There is a circle in the bottom left corner of this box and it goes around and around but doesn't stop.  Didn't happen with the short posts.  Then I have to refresh the page to get the circle to stop.

sbmeans
sbmeans

Great wisdom here!  If only we could really get this into our heads and hearts!

UBAwesome
UBAwesome

I am aware enough to know that I am a work in progress and I am grateful to God for the gift of my wife, Nancy, who has a responsibility to help me be the best me I can be - as God intended. She knows she cannot change me (and I know I cannot change here). It has taken me years but now I ask for her feedback regularly. What she shares is out of love. I have to remind myself of that sometimes. I learned early on in our marriage I cannot make her change. Nancy has to want to. I am there to help when needed. I pray for her to change where she needs to change (of her own admission). I aks her where she needs help regularly. I also ask God to change her more into who she is to be (since I don't have the big picture). 

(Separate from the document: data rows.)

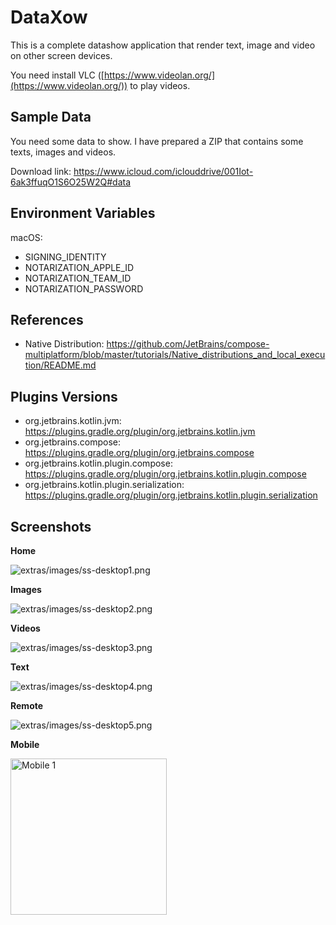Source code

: # DataXow

This is a complete datashow application that render text, image and video on other screen devices.

You need install VLC ([https://www.videolan.org/](https://www.videolan.org/)) to play videos.

## Sample Data

You need some data to show. I have prepared a ZIP that contains some texts, images and videos.

Download link: https://www.icloud.com/iclouddrive/001Iot-6ak3ffuqO1S6O25W2Q#data

## Environment Variables

macOS:

- SIGNING_IDENTITY
- NOTARIZATION_APPLE_ID
- NOTARIZATION_TEAM_ID
- NOTARIZATION_PASSWORD

## References

- Native Distribution: https://github.com/JetBrains/compose-multiplatform/blob/master/tutorials/Native_distributions_and_local_execution/README.md

## Plugins Versions

- org.jetbrains.kotlin.jvm: https://plugins.gradle.org/plugin/org.jetbrains.kotlin.jvm
- org.jetbrains.compose: https://plugins.gradle.org/plugin/org.jetbrains.compose
- org.jetbrains.kotlin.plugin.compose: https://plugins.gradle.org/plugin/org.jetbrains.kotlin.plugin.compose
- org.jetbrains.kotlin.plugin.serialization: https://plugins.gradle.org/plugin/org.jetbrains.kotlin.plugin.serialization

## Screenshots

**Home**

![extras/images/ss-desktop1.png](extras/images/ss-desktop1.png)

**Images**

![extras/images/ss-desktop2.png](extras/images/ss-desktop2.png)

**Videos**

![extras/images/ss-desktop3.png](extras/images/ss-desktop3.png)

**Text**

![extras/images/ss-desktop4.png](extras/images/ss-desktop4.png)

**Remote**

![extras/images/ss-desktop5.png](extras/images/ss-desktop5.png)

**Mobile**

<p align="left">
    <a href="extras/images/ss-mobile1-1.png" target="_blank" rel="noopener noreferrer">
        <img width="250" src="extras/images/ss-mobile1-1.png" alt="Mobile 1">
    </a>
</p>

As you say, no one is perfect but we are here to help one another to be perfected into who God created us to be.

timothybaird
timothybaird

Gary Smalley has a  book called 'If He Only Knew..' it blew me away the first time I read it.  I have to keep going back to it and looking at the headings and remind myself that most of the problems in my marriage are my fault.  And the longer I look for answers the more I realize that it is true,  And that everything I try to blame her for, eventually comes back to me not doing something.  Even as simple as not understanding her when she tries to TELL me there is a problem, then 4-5 years later its snowballed to a gigantic problem and I am saying "well if this was happening why didn't u say something and the response is "I tried, or I did". 

TheGenerousHusband
TheGenerousHusband moderator

@UBAwesome  It is such a blessing when you can ask and receive honest feedback from your spouse, and especially wonderful when it goes both ways! Getting to that place can take some real work, but it is well worth it.

UBAwesome
UBAwesome

@TheGenerousHusband Not so sure about the both ways? My wife has few areas for which she needs constructive feedback. That said I affirm her all the time. :)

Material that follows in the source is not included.